Emissions Trading System (ETS) credits should be taken out of the next phase of trading to help lift the sinking carbon price, said Environment Committee MEPs on Tuesday. MEPs also voted on measures aiming to get the EU on track to meet its 20% energy efficiency target by 2020.
The opinion on the proposed Energy Efficiency Directive - led in the Environment Committee by Peter Liese (EPP, DE) - was adopted with 52 votes in favour, 3 against and 6 abstentions. It will be voted in the lead Industry and Energy Committee, currently scheduled for 24 January, before a vote in plenary or possible discussions with co-legislators in Council.
Set-aside of ETS credits
Warning against an excessively low or high carbon price, Peter Liese said, "We approved a careful intervention in the ETS. The Commission should set a significant number of allowances aside to stabilise the carbon price."
The Environment Committee narrowly passed amendments that went further, saying that 1.4 billion allowances should be cancelled and that the 'linear factor' (which sets an annual decrease) should be increased to 2.25%.

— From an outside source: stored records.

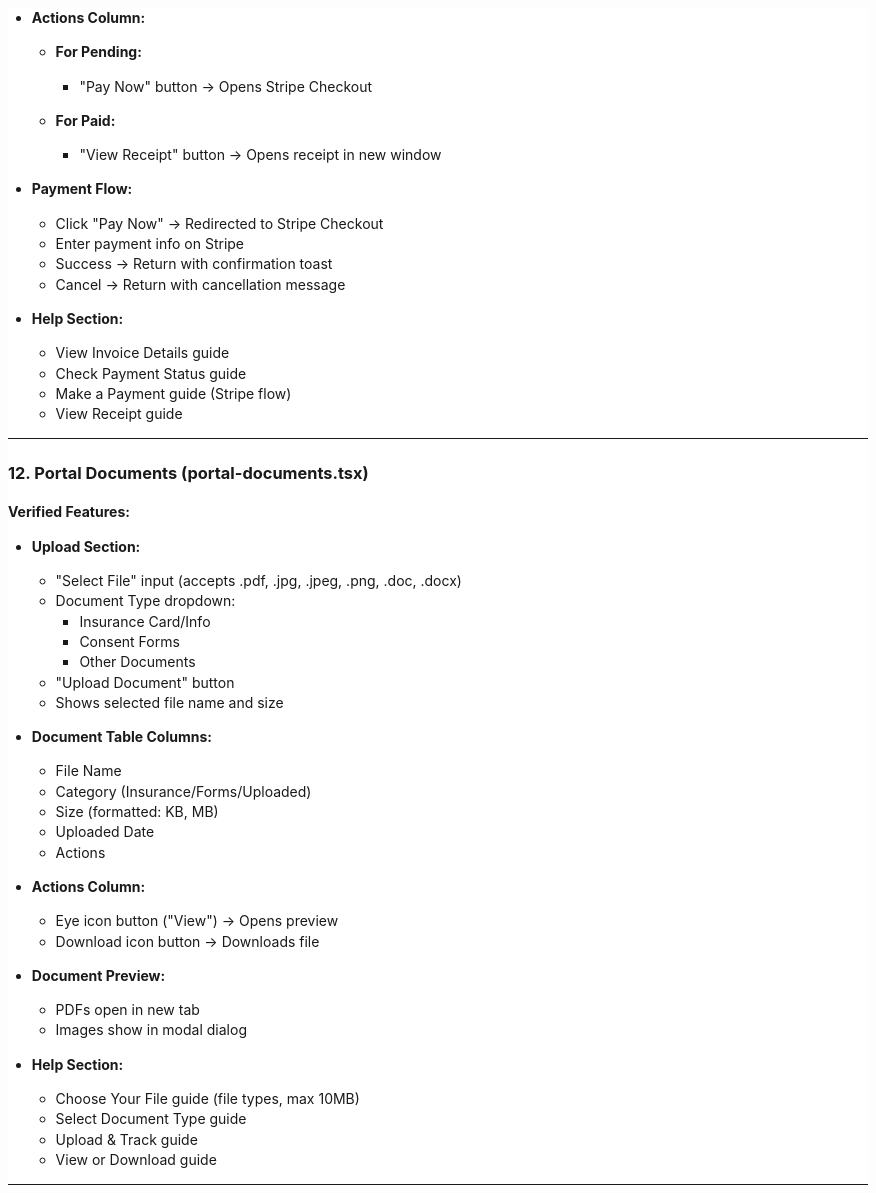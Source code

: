 - **Actions Column:**
  - **For Pending:**
    - "Pay Now" button → Opens Stripe Checkout
  
  - **For Paid:**
    - "View Receipt" button → Opens receipt in new window

- **Payment Flow:**
  - Click "Pay Now" → Redirected to Stripe Checkout
  - Enter payment info on Stripe
  - Success → Return with confirmation toast
  - Cancel → Return with cancellation message

- **Help Section:**
  - View Invoice Details guide
  - Check Payment Status guide
  - Make a Payment guide (Stripe flow)
  - View Receipt guide

---

### 12. Portal Documents (portal-documents.tsx)
**Verified Features:**
- **Upload Section:**
  - "Select File" input (accepts .pdf, .jpg, .jpeg, .png, .doc, .docx)
  - Document Type dropdown:
    - Insurance Card/Info
    - Consent Forms
    - Other Documents
  - "Upload Document" button
  - Shows selected file name and size

- **Document Table Columns:**
  - File Name
  - Category (Insurance/Forms/Uploaded)
  - Size (formatted: KB, MB)
  - Uploaded Date
  - Actions

- **Actions Column:**
  - Eye icon button ("View") → Opens preview
  - Download icon button → Downloads file

- **Document Preview:**
  - PDFs open in new tab
  - Images show in modal dialog

- **Help Section:**
  - Choose Your File guide (file types, max 10MB)
  - Select Document Type guide
  - Upload & Track guide
  - View or Download guide

---
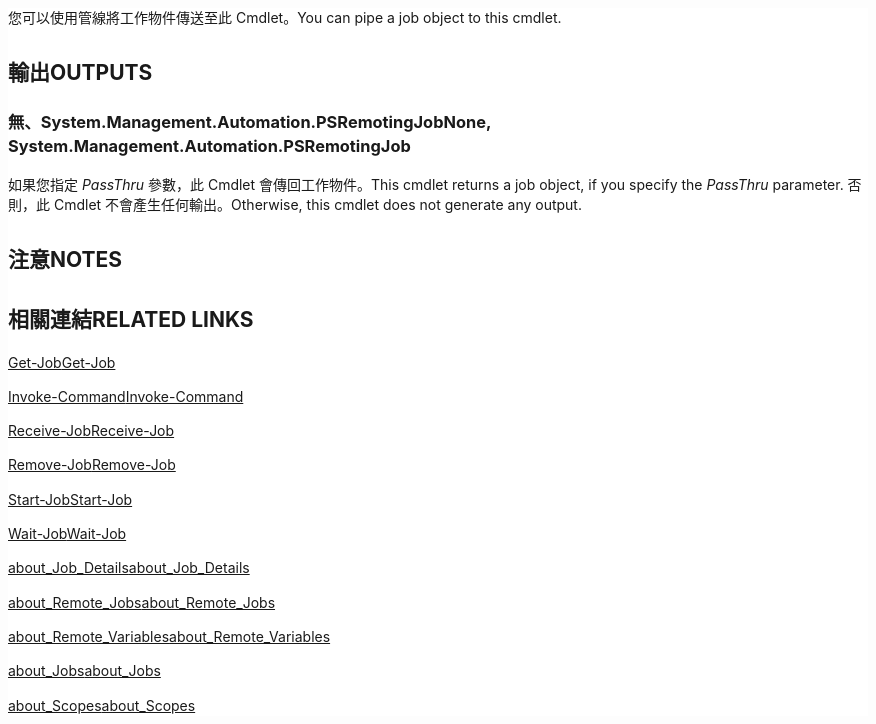 <span data-ttu-id="e494a-227">您可以使用管線將工作物件傳送至此 Cmdlet。</span><span class="sxs-lookup"><span data-stu-id="e494a-227">You can pipe a job object to this cmdlet.</span></span>

## <span data-ttu-id="e494a-228">輸出</span><span class="sxs-lookup"><span data-stu-id="e494a-228">OUTPUTS</span></span>

### <span data-ttu-id="e494a-229">無、System.Management.Automation.PSRemotingJob</span><span class="sxs-lookup"><span data-stu-id="e494a-229">None, System.Management.Automation.PSRemotingJob</span></span>

<span data-ttu-id="e494a-230">如果您指定 *PassThru* 參數，此 Cmdlet 會傳回工作物件。</span><span class="sxs-lookup"><span data-stu-id="e494a-230">This cmdlet returns a job object, if you specify the *PassThru* parameter.</span></span>
<span data-ttu-id="e494a-231">否則，此 Cmdlet 不會產生任何輸出。</span><span class="sxs-lookup"><span data-stu-id="e494a-231">Otherwise, this cmdlet does not generate any output.</span></span>

## <span data-ttu-id="e494a-232">注意</span><span class="sxs-lookup"><span data-stu-id="e494a-232">NOTES</span></span>

## <span data-ttu-id="e494a-233">相關連結</span><span class="sxs-lookup"><span data-stu-id="e494a-233">RELATED LINKS</span></span>

[<span data-ttu-id="e494a-234">Get-Job</span><span class="sxs-lookup"><span data-stu-id="e494a-234">Get-Job</span></span>](Get-Job.md)

[<span data-ttu-id="e494a-235">Invoke-Command</span><span class="sxs-lookup"><span data-stu-id="e494a-235">Invoke-Command</span></span>](Invoke-Command.md)

[<span data-ttu-id="e494a-236">Receive-Job</span><span class="sxs-lookup"><span data-stu-id="e494a-236">Receive-Job</span></span>](Receive-Job.md)

[<span data-ttu-id="e494a-237">Remove-Job</span><span class="sxs-lookup"><span data-stu-id="e494a-237">Remove-Job</span></span>](Remove-Job.md)

[<span data-ttu-id="e494a-238">Start-Job</span><span class="sxs-lookup"><span data-stu-id="e494a-238">Start-Job</span></span>](Start-Job.md)

[<span data-ttu-id="e494a-239">Wait-Job</span><span class="sxs-lookup"><span data-stu-id="e494a-239">Wait-Job</span></span>](Wait-Job.md)

[<span data-ttu-id="e494a-240">about_Job_Details</span><span class="sxs-lookup"><span data-stu-id="e494a-240">about_Job_Details</span></span>](About/about_Job_Details.md)

[<span data-ttu-id="e494a-241">about_Remote_Jobs</span><span class="sxs-lookup"><span data-stu-id="e494a-241">about_Remote_Jobs</span></span>](About/about_Remote_Jobs.md)

[<span data-ttu-id="e494a-242">about_Remote_Variables</span><span class="sxs-lookup"><span data-stu-id="e494a-242">about_Remote_Variables</span></span>](About/about_Remote_Variables.md)

[<span data-ttu-id="e494a-243">about_Jobs</span><span class="sxs-lookup"><span data-stu-id="e494a-243">about_Jobs</span></span>](About/about_Jobs.md)

[<span data-ttu-id="e494a-244">about_Scopes</span><span class="sxs-lookup"><span data-stu-id="e494a-244">about_Scopes</span></span>](About/about_scopes.md)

The Environment Committee supported the Commission's broad approach to improving energy efficiency, but called for Member States to have "mandatory national targets" and greater flexibility on how to achieve them. For example, MEPs said Member States should be allowed to opt out of a proposed target to renovate 3% of public buildings annually, as long as they achieved more in other areas. "MEPs want Member States to have more freedom but there should be no doubt that we must meet the target", said Mr Liese.
The EU is currently projected to achieve only half of its 20% energy efficiency target for 2020. MEPs say improvement in this area would be the most cost-effective way to achieve or improve on EU emissions-reduction targets and to help reduce the EU's current €400 billion annual bill for energy imports.